In addition to understanding what you need to provide the blogger and how they prefer to receive it, guidelines may also give you a sense of how long it might take for the blogger to get back to you. Even if the guidelines don’t state this in so many words, it’s important to understand that many bloggers are overwhelmed with requests. Use patience when waiting to hear back from them. It’s not unlike querying editors of magazines or publishing houses: it takes them a while to wade through the requests. And badgering bloggers with requests for updates is a great way to earn yourself a bad reputation.
3. Write Thank-You Notes
Yes, just like your grandmother taught you, sending a thank-you note is a great way to build a solid foundation for an ongoing business relationship. Everyone likes to be thanked, and few people take the time to do it. A quick note to thank a blogger for their help in putting on your tour or hosting your giveaway can make them feel appreciated. And remember what I always say about the know-like-trust marketing axis? It works here too.

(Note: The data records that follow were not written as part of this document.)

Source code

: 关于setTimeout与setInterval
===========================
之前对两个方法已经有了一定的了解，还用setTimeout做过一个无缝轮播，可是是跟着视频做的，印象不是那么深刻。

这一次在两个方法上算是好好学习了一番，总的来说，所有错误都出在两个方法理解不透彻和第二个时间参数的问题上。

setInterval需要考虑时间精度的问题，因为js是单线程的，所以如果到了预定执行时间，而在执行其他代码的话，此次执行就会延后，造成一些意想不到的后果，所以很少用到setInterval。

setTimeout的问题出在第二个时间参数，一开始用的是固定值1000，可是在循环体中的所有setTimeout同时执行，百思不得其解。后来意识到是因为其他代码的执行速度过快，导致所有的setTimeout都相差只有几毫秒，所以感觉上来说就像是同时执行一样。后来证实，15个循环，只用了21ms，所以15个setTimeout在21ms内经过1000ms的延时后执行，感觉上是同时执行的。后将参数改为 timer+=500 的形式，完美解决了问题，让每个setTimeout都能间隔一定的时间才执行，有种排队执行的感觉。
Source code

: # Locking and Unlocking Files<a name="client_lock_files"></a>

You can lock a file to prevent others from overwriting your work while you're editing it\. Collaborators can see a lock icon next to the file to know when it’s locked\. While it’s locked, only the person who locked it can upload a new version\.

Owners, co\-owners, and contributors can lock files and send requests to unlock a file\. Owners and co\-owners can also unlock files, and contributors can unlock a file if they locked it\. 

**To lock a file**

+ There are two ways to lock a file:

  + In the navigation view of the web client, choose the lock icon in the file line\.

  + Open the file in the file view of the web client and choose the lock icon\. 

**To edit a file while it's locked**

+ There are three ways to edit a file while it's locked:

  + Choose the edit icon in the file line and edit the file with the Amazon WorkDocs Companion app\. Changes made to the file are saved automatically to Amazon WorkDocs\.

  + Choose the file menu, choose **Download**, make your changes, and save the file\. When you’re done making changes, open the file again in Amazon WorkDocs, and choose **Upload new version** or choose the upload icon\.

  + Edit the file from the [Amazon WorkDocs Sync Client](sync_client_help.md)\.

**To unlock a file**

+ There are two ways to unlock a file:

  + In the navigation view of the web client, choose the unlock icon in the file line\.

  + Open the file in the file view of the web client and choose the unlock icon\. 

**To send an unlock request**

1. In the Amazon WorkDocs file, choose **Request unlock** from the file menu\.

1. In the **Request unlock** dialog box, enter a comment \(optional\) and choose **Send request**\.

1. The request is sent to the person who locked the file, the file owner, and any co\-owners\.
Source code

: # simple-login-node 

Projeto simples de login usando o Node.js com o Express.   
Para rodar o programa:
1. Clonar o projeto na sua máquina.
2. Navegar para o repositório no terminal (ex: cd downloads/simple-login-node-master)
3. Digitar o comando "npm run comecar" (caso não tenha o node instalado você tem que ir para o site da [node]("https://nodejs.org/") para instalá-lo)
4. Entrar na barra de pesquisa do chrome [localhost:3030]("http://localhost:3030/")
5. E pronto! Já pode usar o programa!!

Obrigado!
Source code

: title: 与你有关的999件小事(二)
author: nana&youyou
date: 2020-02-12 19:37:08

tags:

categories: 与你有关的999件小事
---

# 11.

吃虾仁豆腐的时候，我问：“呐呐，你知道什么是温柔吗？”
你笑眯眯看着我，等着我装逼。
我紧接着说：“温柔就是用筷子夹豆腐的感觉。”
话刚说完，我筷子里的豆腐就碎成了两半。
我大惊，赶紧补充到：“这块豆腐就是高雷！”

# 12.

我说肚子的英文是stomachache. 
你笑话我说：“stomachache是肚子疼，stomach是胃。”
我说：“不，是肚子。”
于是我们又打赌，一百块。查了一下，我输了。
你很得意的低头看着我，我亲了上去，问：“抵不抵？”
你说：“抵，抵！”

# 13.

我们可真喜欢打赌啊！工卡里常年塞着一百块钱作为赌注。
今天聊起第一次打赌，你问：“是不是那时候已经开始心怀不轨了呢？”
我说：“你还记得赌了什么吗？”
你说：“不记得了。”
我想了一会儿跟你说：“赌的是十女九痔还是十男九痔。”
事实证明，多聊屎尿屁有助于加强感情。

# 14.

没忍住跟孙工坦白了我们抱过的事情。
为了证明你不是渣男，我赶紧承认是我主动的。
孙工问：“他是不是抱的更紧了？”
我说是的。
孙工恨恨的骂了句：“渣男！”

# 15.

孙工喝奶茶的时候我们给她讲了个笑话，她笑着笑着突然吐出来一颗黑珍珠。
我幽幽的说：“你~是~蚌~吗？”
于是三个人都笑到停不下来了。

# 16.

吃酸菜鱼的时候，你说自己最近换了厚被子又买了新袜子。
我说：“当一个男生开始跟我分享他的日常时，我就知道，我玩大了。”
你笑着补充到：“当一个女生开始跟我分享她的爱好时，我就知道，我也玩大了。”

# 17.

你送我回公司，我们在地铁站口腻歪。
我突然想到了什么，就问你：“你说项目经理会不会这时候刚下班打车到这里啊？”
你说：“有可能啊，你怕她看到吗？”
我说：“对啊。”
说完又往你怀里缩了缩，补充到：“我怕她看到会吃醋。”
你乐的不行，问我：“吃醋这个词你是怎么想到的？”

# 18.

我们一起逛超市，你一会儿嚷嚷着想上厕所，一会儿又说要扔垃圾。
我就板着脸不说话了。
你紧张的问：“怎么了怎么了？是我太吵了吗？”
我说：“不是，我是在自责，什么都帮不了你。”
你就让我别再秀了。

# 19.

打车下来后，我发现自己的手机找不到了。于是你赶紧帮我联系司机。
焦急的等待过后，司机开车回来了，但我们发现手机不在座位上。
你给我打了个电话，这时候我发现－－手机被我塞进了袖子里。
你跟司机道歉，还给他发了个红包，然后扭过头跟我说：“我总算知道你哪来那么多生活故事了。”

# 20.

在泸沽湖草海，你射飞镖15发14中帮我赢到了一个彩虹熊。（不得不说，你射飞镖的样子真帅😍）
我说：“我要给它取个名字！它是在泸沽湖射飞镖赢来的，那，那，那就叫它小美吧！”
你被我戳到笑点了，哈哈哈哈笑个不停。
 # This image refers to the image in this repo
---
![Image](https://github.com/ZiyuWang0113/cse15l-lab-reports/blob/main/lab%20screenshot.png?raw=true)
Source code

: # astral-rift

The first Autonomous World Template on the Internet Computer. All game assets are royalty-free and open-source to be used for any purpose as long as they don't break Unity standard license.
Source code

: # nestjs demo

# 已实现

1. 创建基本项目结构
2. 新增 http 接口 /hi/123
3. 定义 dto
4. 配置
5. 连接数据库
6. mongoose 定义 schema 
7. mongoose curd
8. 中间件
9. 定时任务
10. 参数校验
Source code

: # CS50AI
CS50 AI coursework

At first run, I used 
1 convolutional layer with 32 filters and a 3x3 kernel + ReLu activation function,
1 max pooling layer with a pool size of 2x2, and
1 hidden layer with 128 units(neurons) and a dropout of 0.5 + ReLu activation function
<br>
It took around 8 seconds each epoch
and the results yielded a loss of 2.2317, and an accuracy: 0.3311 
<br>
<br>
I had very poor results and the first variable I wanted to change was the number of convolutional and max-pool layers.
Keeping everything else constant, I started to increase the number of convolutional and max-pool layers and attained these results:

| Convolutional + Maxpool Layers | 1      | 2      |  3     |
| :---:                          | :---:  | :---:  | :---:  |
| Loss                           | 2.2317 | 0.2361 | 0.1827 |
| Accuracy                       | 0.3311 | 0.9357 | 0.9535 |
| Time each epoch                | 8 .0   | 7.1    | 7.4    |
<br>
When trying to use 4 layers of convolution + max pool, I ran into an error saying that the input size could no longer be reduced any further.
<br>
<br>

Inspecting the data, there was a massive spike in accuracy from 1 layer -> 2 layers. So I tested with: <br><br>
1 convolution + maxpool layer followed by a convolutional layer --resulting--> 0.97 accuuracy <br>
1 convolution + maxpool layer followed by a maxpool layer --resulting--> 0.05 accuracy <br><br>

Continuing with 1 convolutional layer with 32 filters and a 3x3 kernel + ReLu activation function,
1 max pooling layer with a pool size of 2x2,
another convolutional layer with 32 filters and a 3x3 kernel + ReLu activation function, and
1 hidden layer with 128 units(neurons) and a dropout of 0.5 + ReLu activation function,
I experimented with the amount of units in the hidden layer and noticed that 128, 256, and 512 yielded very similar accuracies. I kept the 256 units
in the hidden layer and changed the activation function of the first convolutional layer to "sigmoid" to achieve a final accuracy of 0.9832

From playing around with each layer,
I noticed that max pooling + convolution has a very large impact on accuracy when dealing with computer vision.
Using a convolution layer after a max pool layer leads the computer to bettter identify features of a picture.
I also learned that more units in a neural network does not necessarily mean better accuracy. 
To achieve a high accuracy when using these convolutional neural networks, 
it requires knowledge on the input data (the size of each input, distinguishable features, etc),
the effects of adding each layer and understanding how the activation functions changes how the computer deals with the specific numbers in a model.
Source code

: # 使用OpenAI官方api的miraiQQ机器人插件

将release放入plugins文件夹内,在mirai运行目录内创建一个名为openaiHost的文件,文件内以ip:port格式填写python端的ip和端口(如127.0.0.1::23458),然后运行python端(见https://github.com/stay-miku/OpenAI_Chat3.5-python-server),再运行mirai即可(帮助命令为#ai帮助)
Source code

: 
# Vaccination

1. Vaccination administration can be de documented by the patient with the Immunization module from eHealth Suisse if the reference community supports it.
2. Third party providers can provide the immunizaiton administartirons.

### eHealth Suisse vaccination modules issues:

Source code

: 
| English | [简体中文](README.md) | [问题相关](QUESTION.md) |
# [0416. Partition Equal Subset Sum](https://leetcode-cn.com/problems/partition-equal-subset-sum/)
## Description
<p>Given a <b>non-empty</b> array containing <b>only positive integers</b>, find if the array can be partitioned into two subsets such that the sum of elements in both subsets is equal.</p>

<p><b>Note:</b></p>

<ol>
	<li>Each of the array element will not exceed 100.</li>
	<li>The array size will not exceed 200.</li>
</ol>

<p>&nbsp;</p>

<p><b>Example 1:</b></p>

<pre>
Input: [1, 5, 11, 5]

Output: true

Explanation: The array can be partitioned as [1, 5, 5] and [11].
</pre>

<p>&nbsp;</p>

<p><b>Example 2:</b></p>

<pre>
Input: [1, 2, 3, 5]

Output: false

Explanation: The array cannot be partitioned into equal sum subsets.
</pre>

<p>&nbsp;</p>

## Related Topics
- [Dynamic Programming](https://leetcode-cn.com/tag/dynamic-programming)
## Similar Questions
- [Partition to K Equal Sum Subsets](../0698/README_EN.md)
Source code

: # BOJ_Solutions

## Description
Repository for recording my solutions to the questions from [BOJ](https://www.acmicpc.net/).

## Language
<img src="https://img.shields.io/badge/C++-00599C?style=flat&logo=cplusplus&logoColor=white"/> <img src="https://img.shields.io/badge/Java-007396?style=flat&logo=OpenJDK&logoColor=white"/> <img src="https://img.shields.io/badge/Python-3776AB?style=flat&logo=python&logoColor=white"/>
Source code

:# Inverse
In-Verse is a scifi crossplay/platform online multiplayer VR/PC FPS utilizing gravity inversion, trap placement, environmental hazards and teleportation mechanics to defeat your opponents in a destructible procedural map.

Think about it this way. These bloggers — especially the highly successful ones — often make a living doing what they do. And their long hours and sacrifices often go unsung and under-appreciated. If they are generously giving you their platform, that’s an incredible gesture. Ultimately, they are making a business decision, but the best business partnerships are based on mutual respect and trust. And that little thank you can go a long way to establish respect.
Book bloggers and reviewers are an incredible resource for authors. As you build or revise your marketing strategy, consider where relationships with book bloggers might fit and develop a plan for building your network.